Fixed voltage charging brings batteries to about 60% and 70%-75% within a few hours. It may then, however, takes a day or more to fully charge. If following makers advice not to discharge below 50%, this limits usable battery capacity to 20%.
Battery charging – increasing the charge
Charging voltage and current available limits battery charging. Increasing charger or alternator size, however, can only assist if the battery bank accepts that charge. Only really big ones (and most LiFePO4s) can.
Most low-priced mains battery chargers commence charging at a high voltage. They switch to a lower voltage toward the end. But, if they fail to do so, they wreck the battery.

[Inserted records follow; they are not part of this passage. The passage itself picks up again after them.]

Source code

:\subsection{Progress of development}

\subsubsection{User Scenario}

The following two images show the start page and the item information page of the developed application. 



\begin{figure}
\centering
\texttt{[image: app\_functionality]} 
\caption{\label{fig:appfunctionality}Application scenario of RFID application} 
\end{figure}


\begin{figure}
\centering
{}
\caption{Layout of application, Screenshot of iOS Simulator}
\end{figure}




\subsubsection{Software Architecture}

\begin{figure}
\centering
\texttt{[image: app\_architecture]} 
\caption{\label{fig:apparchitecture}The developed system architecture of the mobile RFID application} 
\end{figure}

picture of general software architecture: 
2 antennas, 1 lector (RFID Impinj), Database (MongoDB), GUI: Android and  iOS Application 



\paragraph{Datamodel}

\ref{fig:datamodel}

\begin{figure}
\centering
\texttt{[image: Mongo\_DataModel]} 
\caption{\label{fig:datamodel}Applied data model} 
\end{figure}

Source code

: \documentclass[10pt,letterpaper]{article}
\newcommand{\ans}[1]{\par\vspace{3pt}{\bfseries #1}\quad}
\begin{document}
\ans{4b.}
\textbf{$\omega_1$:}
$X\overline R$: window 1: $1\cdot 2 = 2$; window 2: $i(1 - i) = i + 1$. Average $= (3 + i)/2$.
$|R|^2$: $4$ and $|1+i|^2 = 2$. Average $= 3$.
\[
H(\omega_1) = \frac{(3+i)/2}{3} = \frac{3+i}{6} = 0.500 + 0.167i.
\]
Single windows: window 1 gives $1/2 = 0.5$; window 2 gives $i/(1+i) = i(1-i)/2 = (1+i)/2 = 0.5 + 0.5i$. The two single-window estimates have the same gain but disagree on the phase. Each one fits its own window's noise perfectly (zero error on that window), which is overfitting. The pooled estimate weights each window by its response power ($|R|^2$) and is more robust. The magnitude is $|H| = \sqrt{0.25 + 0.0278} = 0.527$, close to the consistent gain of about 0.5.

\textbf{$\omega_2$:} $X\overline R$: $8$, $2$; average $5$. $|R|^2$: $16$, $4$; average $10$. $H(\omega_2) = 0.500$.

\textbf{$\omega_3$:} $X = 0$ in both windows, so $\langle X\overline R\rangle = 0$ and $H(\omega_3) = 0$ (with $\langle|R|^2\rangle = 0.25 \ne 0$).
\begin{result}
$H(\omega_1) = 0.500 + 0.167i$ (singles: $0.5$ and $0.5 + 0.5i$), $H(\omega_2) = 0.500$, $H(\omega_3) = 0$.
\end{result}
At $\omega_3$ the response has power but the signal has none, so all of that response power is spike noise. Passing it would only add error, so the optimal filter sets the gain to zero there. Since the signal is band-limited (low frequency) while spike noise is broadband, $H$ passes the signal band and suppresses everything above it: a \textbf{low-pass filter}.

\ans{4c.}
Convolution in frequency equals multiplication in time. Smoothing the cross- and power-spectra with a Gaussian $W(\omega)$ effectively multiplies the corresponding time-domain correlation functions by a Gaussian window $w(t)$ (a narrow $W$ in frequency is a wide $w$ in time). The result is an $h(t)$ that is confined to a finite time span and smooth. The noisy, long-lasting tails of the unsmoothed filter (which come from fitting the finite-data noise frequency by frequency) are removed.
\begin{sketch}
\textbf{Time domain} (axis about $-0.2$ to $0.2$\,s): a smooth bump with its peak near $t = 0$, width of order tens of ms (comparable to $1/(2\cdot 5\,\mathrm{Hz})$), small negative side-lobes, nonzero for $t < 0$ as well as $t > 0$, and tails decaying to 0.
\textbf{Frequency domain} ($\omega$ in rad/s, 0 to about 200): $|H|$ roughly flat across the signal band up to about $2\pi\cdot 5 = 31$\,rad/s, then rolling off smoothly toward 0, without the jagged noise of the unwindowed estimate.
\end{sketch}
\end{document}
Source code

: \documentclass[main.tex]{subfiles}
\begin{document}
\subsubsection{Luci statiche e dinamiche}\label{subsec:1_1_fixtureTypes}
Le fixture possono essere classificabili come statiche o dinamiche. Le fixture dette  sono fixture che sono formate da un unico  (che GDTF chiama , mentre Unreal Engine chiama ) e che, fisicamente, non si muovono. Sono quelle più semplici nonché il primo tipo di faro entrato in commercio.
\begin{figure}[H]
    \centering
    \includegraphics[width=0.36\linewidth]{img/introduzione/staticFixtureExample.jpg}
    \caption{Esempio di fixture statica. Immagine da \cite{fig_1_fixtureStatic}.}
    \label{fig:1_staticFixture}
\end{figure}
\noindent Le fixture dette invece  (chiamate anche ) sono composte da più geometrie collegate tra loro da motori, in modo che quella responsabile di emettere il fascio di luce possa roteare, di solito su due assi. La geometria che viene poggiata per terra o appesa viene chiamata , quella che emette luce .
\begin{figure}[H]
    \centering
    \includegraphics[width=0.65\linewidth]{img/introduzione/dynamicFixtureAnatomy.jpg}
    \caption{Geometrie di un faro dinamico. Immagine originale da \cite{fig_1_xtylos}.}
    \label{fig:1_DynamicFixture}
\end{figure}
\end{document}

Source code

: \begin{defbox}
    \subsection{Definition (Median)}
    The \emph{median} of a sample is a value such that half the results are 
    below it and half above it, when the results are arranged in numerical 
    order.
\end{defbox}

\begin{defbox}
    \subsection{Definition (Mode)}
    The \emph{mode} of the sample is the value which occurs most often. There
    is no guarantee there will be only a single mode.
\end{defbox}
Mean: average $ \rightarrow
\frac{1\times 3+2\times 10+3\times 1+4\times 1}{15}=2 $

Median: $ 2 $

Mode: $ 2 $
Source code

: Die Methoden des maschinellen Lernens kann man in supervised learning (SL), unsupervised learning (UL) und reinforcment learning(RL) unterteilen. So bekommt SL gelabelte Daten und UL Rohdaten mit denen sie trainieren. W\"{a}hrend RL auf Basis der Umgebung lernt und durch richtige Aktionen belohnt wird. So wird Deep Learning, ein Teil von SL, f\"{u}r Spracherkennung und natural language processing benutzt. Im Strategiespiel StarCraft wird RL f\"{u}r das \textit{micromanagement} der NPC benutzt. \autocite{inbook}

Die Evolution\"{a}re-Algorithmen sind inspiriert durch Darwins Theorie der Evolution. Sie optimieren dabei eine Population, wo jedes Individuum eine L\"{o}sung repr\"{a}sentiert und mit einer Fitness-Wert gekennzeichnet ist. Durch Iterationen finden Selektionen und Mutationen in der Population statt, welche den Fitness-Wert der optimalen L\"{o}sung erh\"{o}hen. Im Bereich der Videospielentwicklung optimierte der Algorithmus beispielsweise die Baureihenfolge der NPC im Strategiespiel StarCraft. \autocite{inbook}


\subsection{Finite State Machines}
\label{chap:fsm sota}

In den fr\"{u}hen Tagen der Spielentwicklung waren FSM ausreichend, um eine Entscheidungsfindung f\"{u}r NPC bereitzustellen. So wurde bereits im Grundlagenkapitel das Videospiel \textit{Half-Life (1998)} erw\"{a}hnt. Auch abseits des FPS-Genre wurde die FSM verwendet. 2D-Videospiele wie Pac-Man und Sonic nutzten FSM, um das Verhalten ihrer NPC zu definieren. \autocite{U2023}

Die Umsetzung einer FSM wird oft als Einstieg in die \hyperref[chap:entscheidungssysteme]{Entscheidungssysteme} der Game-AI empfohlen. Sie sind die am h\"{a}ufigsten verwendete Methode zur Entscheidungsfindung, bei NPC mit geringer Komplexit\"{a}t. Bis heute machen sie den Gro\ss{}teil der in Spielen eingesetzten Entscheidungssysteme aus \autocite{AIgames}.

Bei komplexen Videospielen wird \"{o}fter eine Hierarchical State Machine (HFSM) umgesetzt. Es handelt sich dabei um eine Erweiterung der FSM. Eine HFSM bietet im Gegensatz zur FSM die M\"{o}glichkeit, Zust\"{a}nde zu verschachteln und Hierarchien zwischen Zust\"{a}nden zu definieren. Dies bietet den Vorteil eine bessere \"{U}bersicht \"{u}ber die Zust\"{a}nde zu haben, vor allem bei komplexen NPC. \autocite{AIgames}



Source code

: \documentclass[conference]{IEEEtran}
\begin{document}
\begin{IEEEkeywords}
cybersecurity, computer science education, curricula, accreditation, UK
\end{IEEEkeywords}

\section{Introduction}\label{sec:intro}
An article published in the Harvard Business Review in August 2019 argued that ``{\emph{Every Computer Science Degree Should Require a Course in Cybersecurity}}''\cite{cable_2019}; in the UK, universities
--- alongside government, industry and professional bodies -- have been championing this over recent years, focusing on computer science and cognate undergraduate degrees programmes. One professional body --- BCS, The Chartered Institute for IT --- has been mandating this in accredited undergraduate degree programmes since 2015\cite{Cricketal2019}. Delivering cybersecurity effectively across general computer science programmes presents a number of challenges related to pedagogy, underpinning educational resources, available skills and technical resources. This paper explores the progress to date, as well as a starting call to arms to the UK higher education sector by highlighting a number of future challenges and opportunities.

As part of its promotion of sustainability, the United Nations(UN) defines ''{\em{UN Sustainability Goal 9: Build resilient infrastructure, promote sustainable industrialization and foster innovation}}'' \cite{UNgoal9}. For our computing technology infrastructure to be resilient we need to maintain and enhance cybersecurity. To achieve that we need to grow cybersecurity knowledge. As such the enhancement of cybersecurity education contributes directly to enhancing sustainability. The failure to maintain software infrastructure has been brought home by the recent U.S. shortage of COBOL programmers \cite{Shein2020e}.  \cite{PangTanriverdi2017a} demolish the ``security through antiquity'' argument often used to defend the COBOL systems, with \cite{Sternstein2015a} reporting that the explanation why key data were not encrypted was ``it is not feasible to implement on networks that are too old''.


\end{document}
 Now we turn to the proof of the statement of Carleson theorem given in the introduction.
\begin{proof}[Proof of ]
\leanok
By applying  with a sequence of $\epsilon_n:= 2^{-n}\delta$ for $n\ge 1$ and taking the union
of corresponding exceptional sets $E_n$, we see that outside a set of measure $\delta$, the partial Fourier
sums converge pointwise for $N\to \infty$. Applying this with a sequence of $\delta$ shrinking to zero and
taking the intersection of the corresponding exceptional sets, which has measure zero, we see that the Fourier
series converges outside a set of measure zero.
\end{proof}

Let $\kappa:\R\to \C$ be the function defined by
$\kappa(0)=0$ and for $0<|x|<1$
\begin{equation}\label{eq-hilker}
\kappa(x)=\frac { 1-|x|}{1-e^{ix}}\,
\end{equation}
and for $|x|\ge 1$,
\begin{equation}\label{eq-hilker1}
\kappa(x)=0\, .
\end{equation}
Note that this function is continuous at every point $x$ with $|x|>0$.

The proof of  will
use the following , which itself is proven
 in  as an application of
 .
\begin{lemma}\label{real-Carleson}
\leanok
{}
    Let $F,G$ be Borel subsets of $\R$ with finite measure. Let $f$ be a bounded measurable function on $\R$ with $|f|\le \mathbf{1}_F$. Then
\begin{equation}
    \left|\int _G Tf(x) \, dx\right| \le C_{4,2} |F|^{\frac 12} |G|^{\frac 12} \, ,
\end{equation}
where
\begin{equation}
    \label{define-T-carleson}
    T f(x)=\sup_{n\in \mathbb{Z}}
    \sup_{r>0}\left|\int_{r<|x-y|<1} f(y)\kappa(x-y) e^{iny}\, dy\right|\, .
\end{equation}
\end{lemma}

Recommended by battery makers, multi-stage charging is effective. It charges deeply, quickly, and safely. Such units initially charge at constant current. They constantly increase charging voltage as battery voltage rises. There is typically a ‘bulk’ stage, sometimes preceded by short ‘warming-up’. During both, charging is at constant current. This continues until the battery reaches about 85% of full capacity. It charges at the maximum current the battery safely absorbs. This is typically 15-20 amps for a 100 Ah deep-cycle battery. About 25-30 amps for AGM batteries. It is yet higher for lithium batteries.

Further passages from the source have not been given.